Arslan , “Bütün dünyada kadınlar, kadın oldukları İçin şiddete uğruyorlar 25 Kasım Kadına Yönelik Şiddete Karşı Mücadele Günü, 1981’den bu yana Latin Amerika' da, 1999 yılından bu yana da tüm dünyada bu yalın gerçeği haykırma işlevi görür. Türkiye’de 25 Kasım, şiddet sorununun gündeme getirildiği gün olarak, 2000 yılından bu yana giderek artan bir ilgi ve önem kazanmıştır. Ne yazık ki yaşadığımız 2011 yılında da kadına yönelik şiddet, çocuğa yönelik şiddetle birlikte, dünyanın en yaygın insan hakları ihlalidir. Dünyada her üç kadından biri fiziksel şiddet yaşamış durumdadır. Her 6 dakikada bir, bir kadına tecavüz edilmektedir. Ülkemizde de kadına yönelik şiddet yaygın ve günlük gerçeklerimizden biri. Bin bir türlü gerekçeyle öldürülenler. Fiziksel şiddete, cinsel şiddete uğrayalar, uzun yıllar gazetelerin "üçüncü sayfa haberi" oldular. 25 Kasım, üçüncü sayfa haberlerini hem Ülkemiz de hem de dünyada temel sorun olarak fark etmenin ve buna karşı politikalar geliştirilmesi talebinin başlıca kaldıraçlarından biridir. Şiddet, kadınları yaşamdan ve toplumsal siyasal alanlardan uzaklaştırmanın, onlara eşit olmadıklarını öğretmenin ve öyle yaşatmanın en önemli aracıdır. Ne var ki, kadına yönelik şiddetten sadece şiddete uğrayan kadın değil, çocuklarından başlayarak herkes, bütün kurumlar ve bütün toplum zarar görür. Kadına yönelik aile içi şiddet; namus cinayetleri; sokakta ve işyerinde aşağılama, yıldırma ve taciz; her türüyle ortadan kaldırılmalıdır. Şiddetin her
türünü durmaksızın besleyen çalışmaya, eğitime ve sağlığa erişimdeki eşitsizlikler giderilmelidir. Bunlar, yalnızca Belediye sorumluluğuna bırakılarak altından kalkılabilecek türden sorunlar değildir.
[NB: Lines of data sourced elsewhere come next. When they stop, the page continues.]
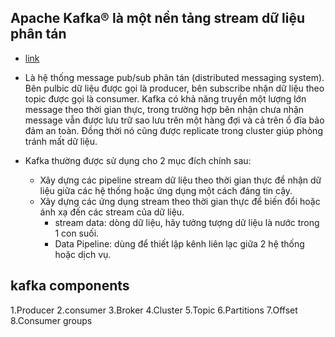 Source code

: ## Apache Kafka® là một nền tảng stream dữ liệu phân tán

- [link](https://topdev.vn/blog/kafka-la-gi/)

- Là hệ thống message pub/sub phân tán (distributed messaging system). Bên pulbic dữ liệu được gọi là producer, bên subscribe nhận dữ liệu theo topic được gọi là consumer. Kafka có khả năng truyền một lượng lớn message theo thời gian thực, trong trường hợp bên nhận chưa nhận message vẫn được lưu trữ sao lưu trên một hàng đợi và cả trên ổ đĩa bảo đảm an toàn. Đồng thời nó cũng được replicate trong cluster giúp phòng tránh mất dữ liệu.

- Kafka thường được sử dụng cho 2 mục đích chính sau:

  - Xây dựng các pipeline stream dữ liệu theo thời gian thực để nhận dữ liệu giữa các hệ thống hoặc ứng dụng một cách đáng tin cậy.
  - Xây dựng các ứng dụng stream theo thời gian thực để biến đổi hoặc ánh xạ đến các stream của dữ liệu.
    - stream data: dòng dữ liệu, hãy tưởng tượng dữ liệu là nước trong 1 con suối.
    - Data Pipeline: dùng để thiết lập kênh liên lạc giữa 2 hệ thống hoặc dịch vụ.

## kafka components

1.Producer
2.consumer
3.Broker
4.Cluster
5.Topic
6.Partitions
7.Offset
8.Consumer groups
Tüm bakanlıklar görevlerini yerine getirirken bu mücadeleyi görev alanlarının bir parçası olarak içselleştirmelidir. Devlet, yasamadan yargı ve yürütmeye, tüm organları ile harekete geçirilmelidir. Çünkü kadına karşı şiddet koruma, önleme, kovuşturma, politika geliştirme gibi doğrudan devleti ilgilendiren dört boyutlu çözüm gerekir
Ülkemizde, Adalet Bakanlığının resmi istatistiklerine göre, iki binli yılların başlarında yılda 66 olan kadın cinayeti sayısının, bu yılların sonunda bini aşmış olması gerçeğinin nedenleri ciddiyetle sorgulanmalıdır. Hükümet, kendi yönetim döneminde, son on yılda, kadın cinayetlerinde görülen bin de 1400'lük artışın hesabını vermelidir. Kadına karşı şiddet, öncelikle bir zihniyet sorunudur. Kadına şiddetin asıl nedeni mevcut siyasal iktidarın kadına bakış acısında yatmaktadır. Kadını ikinci sınıf vatandaş gören üç çocuk doğur önerisıyle evine kapatan toplumsal yaşamın dışına iten anlayış iktidardan uzaklaştırılmadıkça kadına şiddet durmayacaktır. Cumhuriyet Halk Partisi, kadına yönelik her türlü şiddetin önlenmesi için geliştirilen uluslararası ve ulusal hukukun samimi sahibi ve takipçisi olacaktır. Bu sorun ortadan kaldırılıncaya kadar da bu tavrını kararlı bir biçimde sürdürecektir.”